Working as an intern at the Anytown, USA law firm of Murphy, Miller & Dorn, the student will assist one of the office’s attorneys in handling bankruptcy matters for two different clients. Assigned work is part of a supplied Task List that is designed to first indoctrinate and then challenge the student. The simulation provides a realistic environment in which the student may learn how a law office deals with a variety of ethical and substantive legal issues.

The instructor may follow the Task List directly, which will simulate approximately 15-20 hours of work, or customize the assignments by selecting only those client files and/or tasks that relate to the course material. The instructor may also supplement the work by uploading additional tasks, sample forms, and documents.

During their days at the office, students will participate in interviews with avatars of clients and their attorney and will learn, first hand, of the hardships these clients face and how the law office will help them. The student will be tasked with the preparation of forms and plans that will ultimately be filed with the court. Classroom lessons will take on new meaning as the student applies what he has learned to realistic client scenarios. Audio and video files will be available to the student for replay in order to reinforce lessons. In addition, the student will also have access to the firm’s policies and procedures manual and an extensive form bank of the law office’s administrative forms and sample documents.
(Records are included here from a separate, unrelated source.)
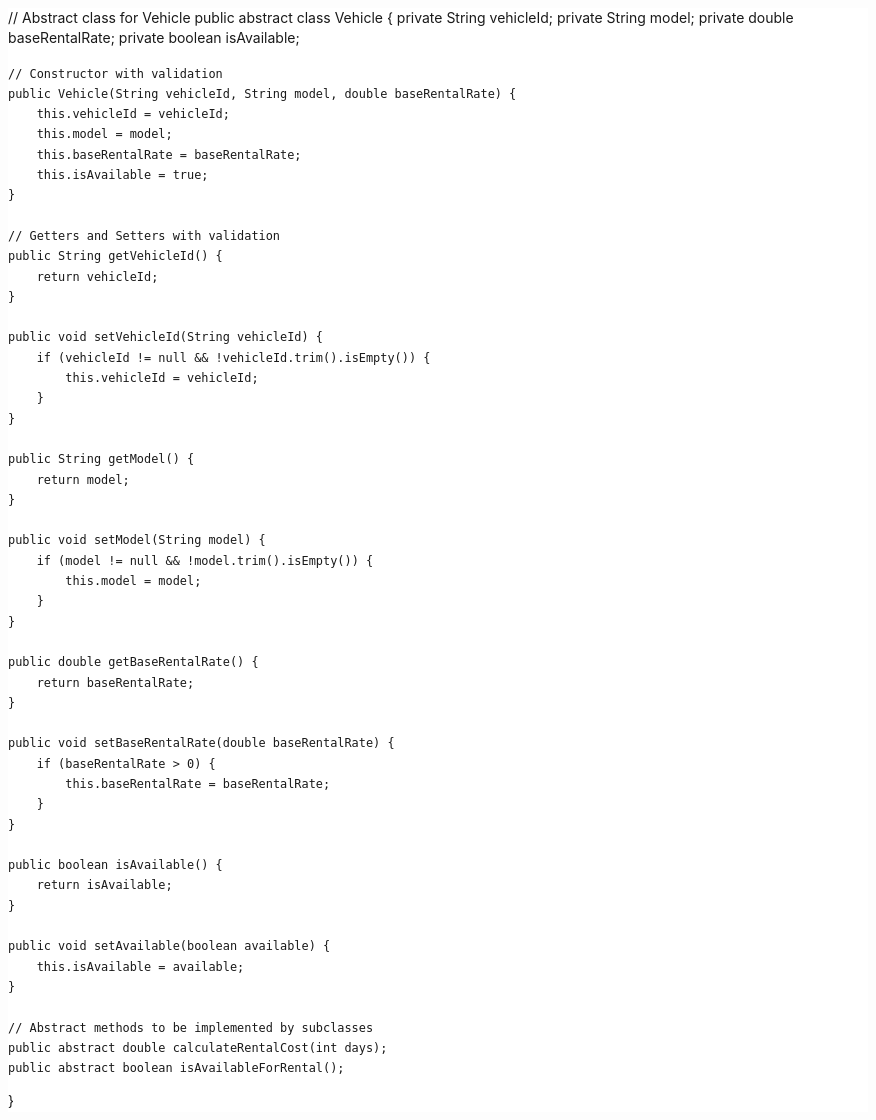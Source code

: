 // Abstract class for Vehicle
public abstract class Vehicle {
    private String vehicleId;
    private String model;
    private double baseRentalRate;
    private boolean isAvailable;

    // Constructor with validation
    public Vehicle(String vehicleId, String model, double baseRentalRate) {
        this.vehicleId = vehicleId;
        this.model = model;
        this.baseRentalRate = baseRentalRate;
        this.isAvailable = true;
    }

    // Getters and Setters with validation
    public String getVehicleId() {
        return vehicleId;
    }

    public void setVehicleId(String vehicleId) {
        if (vehicleId != null && !vehicleId.trim().isEmpty()) {
            this.vehicleId = vehicleId;
        }
    }

    public String getModel() {
        return model;
    }

    public void setModel(String model) {
        if (model != null && !model.trim().isEmpty()) {
            this.model = model;
        }
    }

    public double getBaseRentalRate() {
        return baseRentalRate;
    }

    public void setBaseRentalRate(double baseRentalRate) {
        if (baseRentalRate > 0) {
            this.baseRentalRate = baseRentalRate;
        }
    }

    public boolean isAvailable() {
        return isAvailable;
    }

    public void setAvailable(boolean available) {
        this.isAvailable = available;
    }

    // Abstract methods to be implemented by subclasses
    public abstract double calculateRentalCost(int days);
    public abstract boolean isAvailableForRental();
}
In order to monitor the student’s work product and provide learning and feedback, conferences with the instructor (referred to in the simulation as the “Supervising Attorney”) are included in the task timeline. The flexibility and multiple uses of the simulation allow for those conference times to be one-on-one, by email, or during class time as an entire class works within the law office environment. An instructor resource center includes rubric/grading guides, links to additional teaching resources and supplemental assignments and projects that can be used to customize the student’s daily assignments.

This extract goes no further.